In the medal 99 we read in the same manner, S. Simon Vel Juda; in the 93rd, S. Simon Juda, &c. Nothing was more common in the middle ages than coins which, on one side bear the name of a saint, and on the other side the name of a city or prince.

Two of the coins upon which, instead of St. Simon and St. Jude, M. Hammer records Saint Gnostic, bear also the name of Otto, or Otto Marchio. This circumstance is embarrassing for M. Hammer; he explains it by saying that this Marquis Otho was a Gnostic, a protector of the Templars, and initiated into their secret doctrines.

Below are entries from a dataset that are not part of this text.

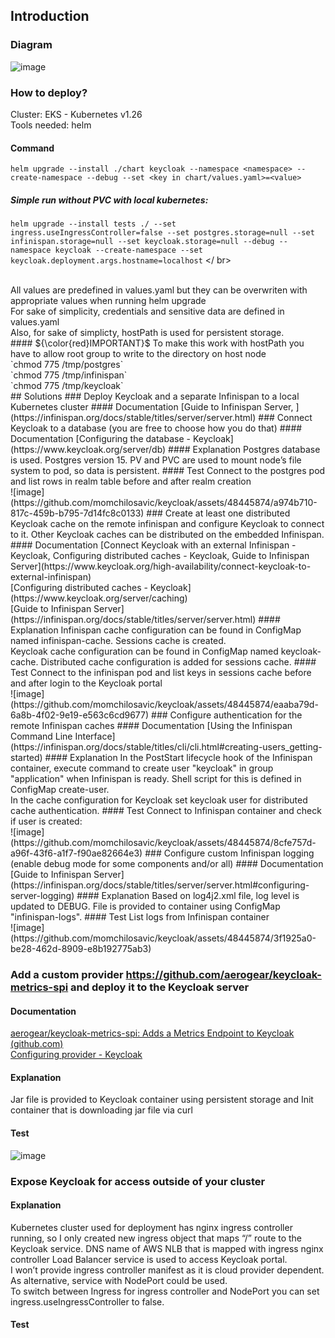 ## Introduction
### Diagram
![image](https://github.com/momchilosavic/keycloak/assets/48445874/5cdb3482-7c01-48cd-82a7-b8d9f493a619)
### How to deploy?
Cluster: EKS - Kubernetes v1.26 <br />
Tools needed: helm <br />
#### Command
`helm upgrade --install ./chart keycloak --namespace <namespace> --create-namespace --debug --set <key in chart/values.yaml>=<value>` <br />
##### Simple run without PVC with local kubernetes:
`helm upgrade --install tests ./ --set ingress.useIngressController=false --set postgres.storage=null --set infinispan.storage=null --set keycloak.storage=null --debug --namespace keycloak --create-namespace --set keycloak.deployment.args.hostname=localhost` </ br>

<br />
All values are predefined in values.yaml but they can be overwriten with appropriate values when running helm upgrade <br />
For sake of simplicity, credentials and sensitive data are defined in values.yaml </br >
Also, for sake of simplicty, hostPath is used for persistent storage. </br >
#### ${\color{red}IMPORTANT}$
To make this work with hostPath you have to allow root group to write to the directory on host node </br >
`chmod 775 /tmp/postgres` <br />
`chmod 775 /tmp/infinispan` <br />
`chmod 775 /tmp/keycloak` <br />
## Solutions
### Deploy Keycloak and a separate Infinispan to a local Kubernetes cluster 
#### Documentation
[Guide to Infinispan Server, ](https://infinispan.org/docs/stable/titles/server/server.html)
### Connect Keycloak to a database (you are free to choose how you do that)
#### Documentation
[Configuring the database - Keycloak](https://www.keycloak.org/server/db)
#### Explanation
Postgres database is used. Postgres version 15. PV and PVC are used to mount node’s file system to pod, so data is persistent.
#### Test
Connect to the postgres pod and list rows in realm table before and after realm creation <br />
![image](https://github.com/momchilosavic/keycloak/assets/48445874/a974b710-817c-459b-b795-7d14fc8c0133)
### Create at least one distributed Keycloak cache on the remote infinispan and configure Keycloak to connect to it. Other Keycloak caches can be distributed on the embedded Infinispan.
#### Documentation
[Connect Keycloak with an external Infinispan - Keycloak, Configuring distributed caches - Keycloak, Guide to Infinispan Server](https://www.keycloak.org/high-availability/connect-keycloak-to-external-infinispan)<br />
[Configuring distributed caches - Keycloak](https://www.keycloak.org/server/caching)<br />
[Guide to Infinispan Server](https://infinispan.org/docs/stable/titles/server/server.html)
#### Explanation
Infinispan cache configuration can be found in ConfigMap named infinispan-cache. Sessions cache is created.<br />
Keycloak cache configuration can be found in ConfigMap named keycloak-cache. Distributed cache configuration is added for sessions cache.
#### Test
Connect to the infinispan pod and list keys in sessions cache before and after login to the Keycloak portal<br />
![image](https://github.com/momchilosavic/keycloak/assets/48445874/eaaba79d-6a8b-4f02-9e19-e563c6cd9677)
### Configure authentication for the remote Infinispan caches
#### Documentation
[Using the Infinispan Command Line Interface](https://infinispan.org/docs/stable/titles/cli/cli.html#creating-users_getting-started)
#### Explanation
In the PostStart lifecycle hook of the Infinispan container, execute command to create user "keycloak" in group "application" when Infinispan is ready. Shell script for this is defined in ConfigMap create-user. <br />
In the cache configuration for Keycloak set keycloak user for distributed cache authentication.
#### Test
Connect to Infinispan container and check if user is created:<br />
![image](https://github.com/momchilosavic/keycloak/assets/48445874/8cfe757d-a96f-43f6-a1f7-f90ae82664e3)
### Configure custom Infinispan logging (enable debug mode for some components and/or all)
#### Documentation
[Guide to Infinispan Server](https://infinispan.org/docs/stable/titles/server/server.html#configuring-server-logging)
#### Explanation
Based on log4j2.xml file, log level is updated to DEBUG. File is provided to container using ConfigMap "infinispan-logs".
#### Test
List logs from Infinispan container<br />
![image](https://github.com/momchilosavic/keycloak/assets/48445874/3f1925a0-be28-462d-8909-e8b192775ab3)

### Add a custom provider https://github.com/aerogear/keycloak-metrics-spi and deploy it to the Keycloak server
#### Documentation
[aerogear/keycloak-metrics-spi: Adds a Metrics Endpoint to Keycloak (github.com)](https://github.com/aerogear/keycloak-metrics-spi?tab=readme-ov-file#on-keycloak-quarkus-distribution)<br />
[Configuring provider - Keycloak](https://www.keycloak.org/server/configuration-provider)
#### Explanation
Jar file is provided to Keycloak container using persistent storage and Init container that is downloading jar file via curl
#### Test
![image](https://github.com/momchilosavic/keycloak/assets/48445874/cc937fdd-ac4a-44be-9c44-0ec479e46558)
### Expose Keycloak for access outside of your cluster
#### Explanation
Kubernetes cluster used for deployment has nginx ingress controller running, so I only created new ingress object that maps “/” route to the Keycloak service. DNS name of AWS NLB that is mapped with ingress nginx controller Load Balancer service is used to access Keycloak portal.<br />
I won’t provide ingress controller manifest as it is cloud provider dependent.<br />
As alternative, service with NodePort could be used. <br />
To switch between Ingress for ingress controller and NodePort you can set ingress.useIngressController to false. </br >
#### Test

Seelander only reads St. Simon and St. Jude upon these coins; he believes that this Otho might be Otho II., marquis of Brandenburg, who lived about the year 1200. If the opinion of Seelander will not induce M. Hammer to adopt this simple, natural, and evident explanation, he may find in Otto Sperlingius the explanation of a similar coin, with the inscription of St. Simon and St. Jude. The heads of the two saints are close together, under the same crown. A. Mellen thought that this coin was struck at Goslar, and Sperlengius adopts his opinion.

But even if it were allowed that these coins belonged to a sect of Gnostics, I should continue to assert that M. Hammer does not at all prove that the Templars made use of them. The reasoning of this savant is reduced almost to this:—“These monuments are Gnostic, therefore they relate to the Templars;” and to this:—“These monuments relate to the Templars, therefore they are Gnostic.”

But let me be permitted to say once more, if the Templars had had amongst them such Gnostic signs, how was it that these signs were not made known and denounced when the question was to destroy the order? How is it that they are never found anywhere but in Germany?